如果爬取少量网页的话,直接request+xpath和用scrapy倒也没啥区别,如果爬取大量页面,scrapy这个异步框架就快很多很多了
安装
pip install Scrapy
创建
# 创建项目
scrapy startproject movie
# 创建spider,可以创建多个,从多个不同数据源抓取数据
cd movie
scrapy genspider douban douban.com
目录
movie/
scrapy.cfg # 部署配置文件,http://scrapyd.readthedocs.org/
movie/ # 项目的python模块,import目录下文件时从这里开始,比如from movie.items import MovieItem
__init__.py
items.py # model定义文件
middlewares.py # 中间件
pipelines.py # 处理spider生成的model
settings.py # 项目配置
spiders/ # 爬虫目录
__init__.py
douban.py # 刚创建的豆瓣spider,还可以再来个猫眼spider等等
items
import scrapy
class MovieItem(scrapy.Item):
id = scrapy.Field()
name = scrapy.Field()
rating = scrapy.Field()
kind = scrapy.Field()
duration = scrapy.Field()
showdate = scrapy.Field()
language = scrapy.Field()
country = scrapy.Field()
alternate_name = scrapy.Field()
synopsis = scrapy.Field()
poster = scrapy.Field()
artist = scrapy.Field()
trailer = scrapy.Field()
pic = scrapy.Field()
class ArtistItem(scrapy.Item):
film_id = scrapy.Field()
name = scrapy.Field()
avatar = scrapy.Field()
role = scrapy.Field()
class TrailerItem(scrapy.Item):
film_id = scrapy.Field()
video = scrapy.Field()
pic = scrapy.Field()
video_time = scrapy.Field()
name = scrapy.Field()
release_date = scrapy.Field()
class PicItem(scrapy.Item):
film_id = scrapy.Field()
pic = scrapy.Field()
spiders
这里用即将上映影片为例,主要操作就是start_urls定义入口页面,爬取完成后进入parse,解析完后yield 下一个爬取页面的Request并设置回掉函数,这个Request会进入到Scheduler等待请求,请求完后进入回掉函数,类似parse,然后解析,如果一条数据爬取完成可以生成item的model了,就yield相应的item进入 Item Pipelines,可以保存了。。。具体看一下官方介绍吧,https://doc.scrapy.org/en/latest/topics/architecture.html
import scrapy
import re
from movie.items import MovieItem
from movie.items import ArtistItem
from movie.items import TrailerItem
from movie.items import PicItem
class DoubanSpider(scrapy.Spider):
name = 'douban'
allowed_domains = ['douban.com']
start_urls = ['https://movie.douban.com/coming']
def parse(self, response):
url_list = response.xpath('//*[@id="content"]/div/div[1]/table/tbody/tr/td[2]/a/@href').getall()
title_list = response.xpath('//*[@id="content"]/div/div[1]/table/tbody/tr/td[2]/a/text()').getall()
release_date_list = response.xpath('//*[@id="content"]/div/div[1]/table/tbody/tr/td[1]/text()').getall()
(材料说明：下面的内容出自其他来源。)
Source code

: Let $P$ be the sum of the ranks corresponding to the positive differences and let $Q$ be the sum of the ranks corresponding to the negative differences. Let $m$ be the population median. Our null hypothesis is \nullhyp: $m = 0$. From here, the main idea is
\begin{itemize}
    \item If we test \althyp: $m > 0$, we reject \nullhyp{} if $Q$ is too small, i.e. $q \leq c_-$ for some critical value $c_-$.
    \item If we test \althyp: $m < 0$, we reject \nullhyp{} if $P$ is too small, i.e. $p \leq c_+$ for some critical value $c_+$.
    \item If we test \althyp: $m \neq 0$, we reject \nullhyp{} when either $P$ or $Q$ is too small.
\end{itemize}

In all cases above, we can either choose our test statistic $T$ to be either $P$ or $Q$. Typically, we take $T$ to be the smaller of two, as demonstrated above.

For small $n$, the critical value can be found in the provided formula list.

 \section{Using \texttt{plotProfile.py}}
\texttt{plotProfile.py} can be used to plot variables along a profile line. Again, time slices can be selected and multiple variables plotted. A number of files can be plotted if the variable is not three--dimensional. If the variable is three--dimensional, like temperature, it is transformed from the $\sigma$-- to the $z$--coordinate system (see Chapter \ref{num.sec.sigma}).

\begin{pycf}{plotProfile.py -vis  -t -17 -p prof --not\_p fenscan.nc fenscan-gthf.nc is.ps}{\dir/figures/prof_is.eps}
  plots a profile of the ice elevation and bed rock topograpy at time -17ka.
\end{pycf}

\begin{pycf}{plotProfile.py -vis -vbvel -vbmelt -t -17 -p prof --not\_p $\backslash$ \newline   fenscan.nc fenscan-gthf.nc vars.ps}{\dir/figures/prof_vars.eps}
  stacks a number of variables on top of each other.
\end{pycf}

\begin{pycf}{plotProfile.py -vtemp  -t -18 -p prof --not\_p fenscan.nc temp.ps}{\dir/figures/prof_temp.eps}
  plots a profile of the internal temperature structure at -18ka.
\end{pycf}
for i in range(len(release_date_list)):
release_date_list[i] = release_date_list[i].replace(' ', '').replace('\n', '')
for i in range(len(title_list)):
yield scrapy.Request(url_list[i], callback=self.spider_douban_movie)
def spider_douban_movie(self, response):
name = response.xpath('//*[@id="content"]/h1/span[1]/text()').get()
name = name.split(' ')[0].encode('utf-8')
if not name:
return
rating = response.xpath('//*[@id="interest_sectl"]/div[1]/div[2]/strong/text()').get()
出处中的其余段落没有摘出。